| Exercise instructions |
Copy each line of the records below that mentions the word "liệu".

▽

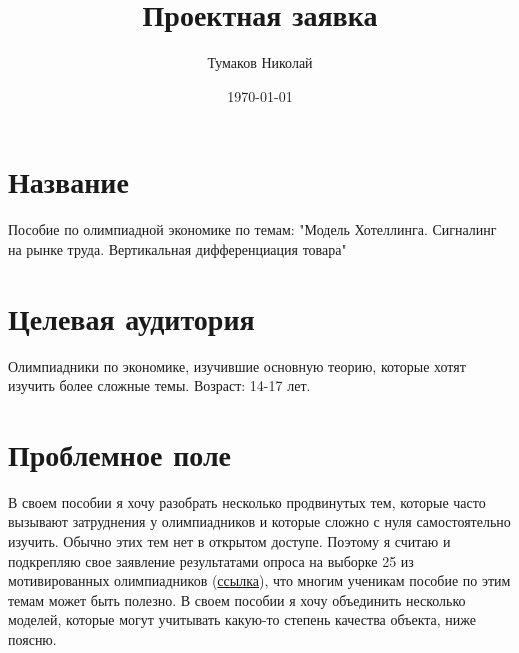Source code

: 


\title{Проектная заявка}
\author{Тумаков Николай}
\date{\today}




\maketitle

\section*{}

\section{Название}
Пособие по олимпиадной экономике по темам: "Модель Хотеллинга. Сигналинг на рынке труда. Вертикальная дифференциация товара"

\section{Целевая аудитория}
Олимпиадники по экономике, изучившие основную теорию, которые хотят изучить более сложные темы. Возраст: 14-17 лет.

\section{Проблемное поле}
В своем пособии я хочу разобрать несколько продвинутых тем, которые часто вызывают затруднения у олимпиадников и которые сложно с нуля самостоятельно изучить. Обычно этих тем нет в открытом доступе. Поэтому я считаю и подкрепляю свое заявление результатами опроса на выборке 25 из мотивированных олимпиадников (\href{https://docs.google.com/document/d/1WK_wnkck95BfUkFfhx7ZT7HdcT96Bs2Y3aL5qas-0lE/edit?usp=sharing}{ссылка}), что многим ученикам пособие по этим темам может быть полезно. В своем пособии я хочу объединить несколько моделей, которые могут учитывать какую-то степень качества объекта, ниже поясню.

△
▽

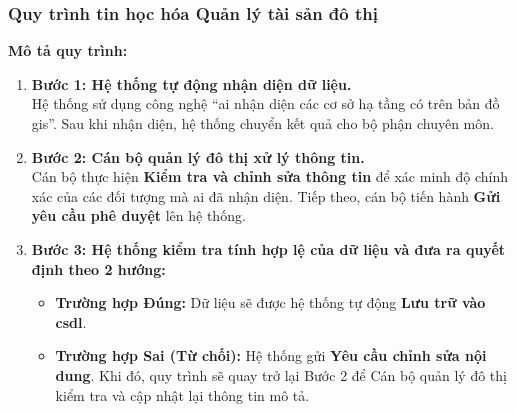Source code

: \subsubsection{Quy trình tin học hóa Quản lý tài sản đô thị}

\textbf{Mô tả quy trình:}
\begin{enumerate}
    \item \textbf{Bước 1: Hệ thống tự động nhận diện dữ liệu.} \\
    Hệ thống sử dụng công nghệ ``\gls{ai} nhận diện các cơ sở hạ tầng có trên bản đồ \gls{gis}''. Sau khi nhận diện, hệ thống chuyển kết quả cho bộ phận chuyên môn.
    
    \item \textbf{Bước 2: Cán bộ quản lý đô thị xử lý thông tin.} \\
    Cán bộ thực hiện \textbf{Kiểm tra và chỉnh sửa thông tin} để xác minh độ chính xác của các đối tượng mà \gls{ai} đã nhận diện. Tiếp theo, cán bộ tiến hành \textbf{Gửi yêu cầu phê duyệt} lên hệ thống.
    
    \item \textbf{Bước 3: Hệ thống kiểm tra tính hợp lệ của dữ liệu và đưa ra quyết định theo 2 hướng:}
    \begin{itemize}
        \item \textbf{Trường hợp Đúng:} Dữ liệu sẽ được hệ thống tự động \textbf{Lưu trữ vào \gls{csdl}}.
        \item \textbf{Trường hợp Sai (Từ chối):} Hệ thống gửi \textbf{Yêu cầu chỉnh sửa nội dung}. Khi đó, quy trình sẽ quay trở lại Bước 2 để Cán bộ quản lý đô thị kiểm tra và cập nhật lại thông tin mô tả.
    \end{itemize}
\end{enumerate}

△

| Written answer |
    \item \textbf{Bước 1: Hệ thống tự động nhận diện dữ liệu.} \\
    \item \textbf{Bước 3: Hệ thống kiểm tra tính hợp lệ của dữ liệu và đưa ra quyết định theo 2 hướng:}
        \item \textbf{Trường hợp Đúng:} Dữ liệu sẽ được hệ thống tự động \textbf{Lưu trữ vào \gls{csdl}}.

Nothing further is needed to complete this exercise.